* **Exercise aim**
Take the lines below between the one holding "Joint Torque', mean=True)" and the one holding "of \verb|DFlowData| and compute", inclusive, and copy them exactly. Add nothing.

-- Opening Marker --

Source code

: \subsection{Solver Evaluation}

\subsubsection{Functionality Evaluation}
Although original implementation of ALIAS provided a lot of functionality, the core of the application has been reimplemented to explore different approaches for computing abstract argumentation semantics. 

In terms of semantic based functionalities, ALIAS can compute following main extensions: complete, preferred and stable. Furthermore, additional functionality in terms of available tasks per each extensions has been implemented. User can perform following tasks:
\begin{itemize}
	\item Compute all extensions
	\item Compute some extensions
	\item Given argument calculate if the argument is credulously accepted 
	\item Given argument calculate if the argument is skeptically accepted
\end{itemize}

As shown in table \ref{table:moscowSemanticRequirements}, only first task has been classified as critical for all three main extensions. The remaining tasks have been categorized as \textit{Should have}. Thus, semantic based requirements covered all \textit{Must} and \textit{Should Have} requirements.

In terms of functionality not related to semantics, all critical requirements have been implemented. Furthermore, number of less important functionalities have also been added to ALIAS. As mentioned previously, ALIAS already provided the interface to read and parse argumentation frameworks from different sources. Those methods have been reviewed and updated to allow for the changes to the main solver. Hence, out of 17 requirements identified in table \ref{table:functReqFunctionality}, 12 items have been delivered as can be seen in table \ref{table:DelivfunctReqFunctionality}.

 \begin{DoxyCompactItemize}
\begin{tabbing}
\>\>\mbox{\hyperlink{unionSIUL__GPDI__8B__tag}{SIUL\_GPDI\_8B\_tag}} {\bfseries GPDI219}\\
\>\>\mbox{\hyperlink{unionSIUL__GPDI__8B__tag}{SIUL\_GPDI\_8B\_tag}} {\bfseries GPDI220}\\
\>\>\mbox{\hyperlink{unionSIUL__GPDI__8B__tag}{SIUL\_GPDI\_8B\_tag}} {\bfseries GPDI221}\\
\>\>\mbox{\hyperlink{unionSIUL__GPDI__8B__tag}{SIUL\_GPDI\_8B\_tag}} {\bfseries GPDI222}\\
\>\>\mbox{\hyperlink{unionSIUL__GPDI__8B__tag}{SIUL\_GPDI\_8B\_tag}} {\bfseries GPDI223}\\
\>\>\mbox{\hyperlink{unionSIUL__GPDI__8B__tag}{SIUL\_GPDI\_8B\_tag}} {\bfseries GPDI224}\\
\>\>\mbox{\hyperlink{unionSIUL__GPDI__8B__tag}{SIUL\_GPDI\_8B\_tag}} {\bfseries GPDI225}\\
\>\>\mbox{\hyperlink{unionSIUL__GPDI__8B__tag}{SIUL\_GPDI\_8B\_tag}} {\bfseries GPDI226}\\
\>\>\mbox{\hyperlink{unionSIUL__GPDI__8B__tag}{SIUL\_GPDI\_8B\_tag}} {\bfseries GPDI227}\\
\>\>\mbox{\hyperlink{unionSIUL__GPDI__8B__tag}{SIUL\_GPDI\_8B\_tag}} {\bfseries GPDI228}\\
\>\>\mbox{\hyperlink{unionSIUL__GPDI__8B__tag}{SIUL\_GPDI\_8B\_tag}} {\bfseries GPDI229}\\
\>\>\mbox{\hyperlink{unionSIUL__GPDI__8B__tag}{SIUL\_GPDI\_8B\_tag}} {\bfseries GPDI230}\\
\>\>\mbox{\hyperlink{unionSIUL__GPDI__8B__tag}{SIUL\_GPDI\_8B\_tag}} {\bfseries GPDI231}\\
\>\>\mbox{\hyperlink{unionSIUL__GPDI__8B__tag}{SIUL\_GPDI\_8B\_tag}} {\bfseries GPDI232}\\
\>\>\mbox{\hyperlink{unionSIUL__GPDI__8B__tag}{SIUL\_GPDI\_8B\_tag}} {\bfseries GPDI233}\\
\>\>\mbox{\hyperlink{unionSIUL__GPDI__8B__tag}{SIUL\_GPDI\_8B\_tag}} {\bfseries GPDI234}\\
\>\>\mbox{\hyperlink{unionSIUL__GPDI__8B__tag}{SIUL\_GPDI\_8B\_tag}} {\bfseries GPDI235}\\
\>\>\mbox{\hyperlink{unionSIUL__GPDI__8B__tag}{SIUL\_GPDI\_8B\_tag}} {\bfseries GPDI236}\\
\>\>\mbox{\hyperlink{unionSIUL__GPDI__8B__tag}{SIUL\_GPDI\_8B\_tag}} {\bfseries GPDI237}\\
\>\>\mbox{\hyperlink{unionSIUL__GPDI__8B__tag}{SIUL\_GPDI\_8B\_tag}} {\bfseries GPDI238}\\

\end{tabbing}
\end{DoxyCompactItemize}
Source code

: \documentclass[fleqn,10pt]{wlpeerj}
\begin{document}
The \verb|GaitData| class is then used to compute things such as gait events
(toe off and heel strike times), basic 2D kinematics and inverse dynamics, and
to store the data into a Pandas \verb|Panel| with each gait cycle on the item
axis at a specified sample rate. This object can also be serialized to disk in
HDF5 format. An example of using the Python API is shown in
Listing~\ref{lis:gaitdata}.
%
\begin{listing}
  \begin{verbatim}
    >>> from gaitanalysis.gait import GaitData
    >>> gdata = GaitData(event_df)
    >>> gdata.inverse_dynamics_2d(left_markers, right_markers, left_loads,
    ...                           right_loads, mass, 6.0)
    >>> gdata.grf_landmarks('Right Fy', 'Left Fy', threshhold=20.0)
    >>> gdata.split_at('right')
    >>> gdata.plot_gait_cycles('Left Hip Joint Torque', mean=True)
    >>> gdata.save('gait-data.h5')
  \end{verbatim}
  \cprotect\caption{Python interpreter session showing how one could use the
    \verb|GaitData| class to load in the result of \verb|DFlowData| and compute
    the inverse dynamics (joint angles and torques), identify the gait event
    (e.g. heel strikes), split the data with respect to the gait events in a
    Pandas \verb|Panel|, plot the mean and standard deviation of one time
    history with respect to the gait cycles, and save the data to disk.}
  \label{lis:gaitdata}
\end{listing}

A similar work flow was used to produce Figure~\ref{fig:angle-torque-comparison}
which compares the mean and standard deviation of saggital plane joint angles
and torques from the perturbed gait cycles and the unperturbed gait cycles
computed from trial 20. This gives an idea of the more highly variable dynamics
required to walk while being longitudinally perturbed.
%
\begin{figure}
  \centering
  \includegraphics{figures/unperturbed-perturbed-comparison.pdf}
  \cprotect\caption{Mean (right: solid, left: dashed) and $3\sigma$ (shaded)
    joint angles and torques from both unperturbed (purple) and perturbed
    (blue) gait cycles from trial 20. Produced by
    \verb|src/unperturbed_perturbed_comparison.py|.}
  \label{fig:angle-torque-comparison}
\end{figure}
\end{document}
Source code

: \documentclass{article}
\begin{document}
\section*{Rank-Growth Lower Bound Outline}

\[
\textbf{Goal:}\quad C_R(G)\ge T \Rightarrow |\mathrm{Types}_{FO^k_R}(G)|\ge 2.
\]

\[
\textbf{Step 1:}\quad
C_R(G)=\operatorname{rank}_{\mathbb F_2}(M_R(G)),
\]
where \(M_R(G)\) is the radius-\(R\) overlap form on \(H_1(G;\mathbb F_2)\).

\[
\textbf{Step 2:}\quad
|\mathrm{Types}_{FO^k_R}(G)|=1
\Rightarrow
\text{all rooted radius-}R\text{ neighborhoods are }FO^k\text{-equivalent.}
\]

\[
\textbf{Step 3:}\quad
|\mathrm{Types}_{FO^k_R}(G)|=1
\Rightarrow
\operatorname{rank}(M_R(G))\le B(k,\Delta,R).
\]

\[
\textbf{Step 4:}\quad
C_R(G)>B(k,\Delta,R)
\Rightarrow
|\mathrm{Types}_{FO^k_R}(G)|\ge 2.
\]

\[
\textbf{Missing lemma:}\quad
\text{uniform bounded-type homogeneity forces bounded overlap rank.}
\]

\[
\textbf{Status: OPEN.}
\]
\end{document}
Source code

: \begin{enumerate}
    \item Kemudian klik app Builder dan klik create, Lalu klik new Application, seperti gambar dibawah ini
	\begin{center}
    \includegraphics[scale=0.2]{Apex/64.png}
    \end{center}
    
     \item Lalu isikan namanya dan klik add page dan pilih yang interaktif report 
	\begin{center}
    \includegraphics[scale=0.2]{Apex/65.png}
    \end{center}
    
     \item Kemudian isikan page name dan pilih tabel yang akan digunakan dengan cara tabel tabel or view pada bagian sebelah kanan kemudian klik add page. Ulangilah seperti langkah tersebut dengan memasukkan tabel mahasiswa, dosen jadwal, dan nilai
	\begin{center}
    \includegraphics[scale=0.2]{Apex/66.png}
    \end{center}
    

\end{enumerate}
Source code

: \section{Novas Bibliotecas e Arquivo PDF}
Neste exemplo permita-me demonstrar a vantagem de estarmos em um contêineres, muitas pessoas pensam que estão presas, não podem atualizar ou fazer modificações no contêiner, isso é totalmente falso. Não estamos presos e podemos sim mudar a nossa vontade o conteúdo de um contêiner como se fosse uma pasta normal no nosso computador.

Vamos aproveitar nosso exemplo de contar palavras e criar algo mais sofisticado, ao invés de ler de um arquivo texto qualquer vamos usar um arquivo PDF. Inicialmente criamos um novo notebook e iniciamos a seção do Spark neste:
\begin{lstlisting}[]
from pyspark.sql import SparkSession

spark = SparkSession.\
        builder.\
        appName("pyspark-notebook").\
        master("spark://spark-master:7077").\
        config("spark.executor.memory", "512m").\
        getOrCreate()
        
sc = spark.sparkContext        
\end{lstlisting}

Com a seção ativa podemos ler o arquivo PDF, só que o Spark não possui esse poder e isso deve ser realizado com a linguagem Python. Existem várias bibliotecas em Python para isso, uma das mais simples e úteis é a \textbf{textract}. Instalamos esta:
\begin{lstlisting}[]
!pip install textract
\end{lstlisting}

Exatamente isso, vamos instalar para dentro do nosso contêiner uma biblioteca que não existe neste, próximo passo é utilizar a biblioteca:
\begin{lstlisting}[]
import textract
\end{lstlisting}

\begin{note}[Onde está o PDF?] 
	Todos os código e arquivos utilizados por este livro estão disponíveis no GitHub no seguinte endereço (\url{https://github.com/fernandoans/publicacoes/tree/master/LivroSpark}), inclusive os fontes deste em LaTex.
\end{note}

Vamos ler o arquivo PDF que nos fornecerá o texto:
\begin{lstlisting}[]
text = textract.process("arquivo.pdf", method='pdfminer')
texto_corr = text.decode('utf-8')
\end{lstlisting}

-- Closing Marker --

* **Answer space**
    >>> gdata.plot_gait_cycles('Left Hip Joint Torque', mean=True)
    >>> gdata.save('gait-data.h5')
  \end{verbatim}
  \cprotect\caption{Python interpreter session showing how one could use the
    \verb|GaitData| class to load in the result of \verb|DFlowData| and compute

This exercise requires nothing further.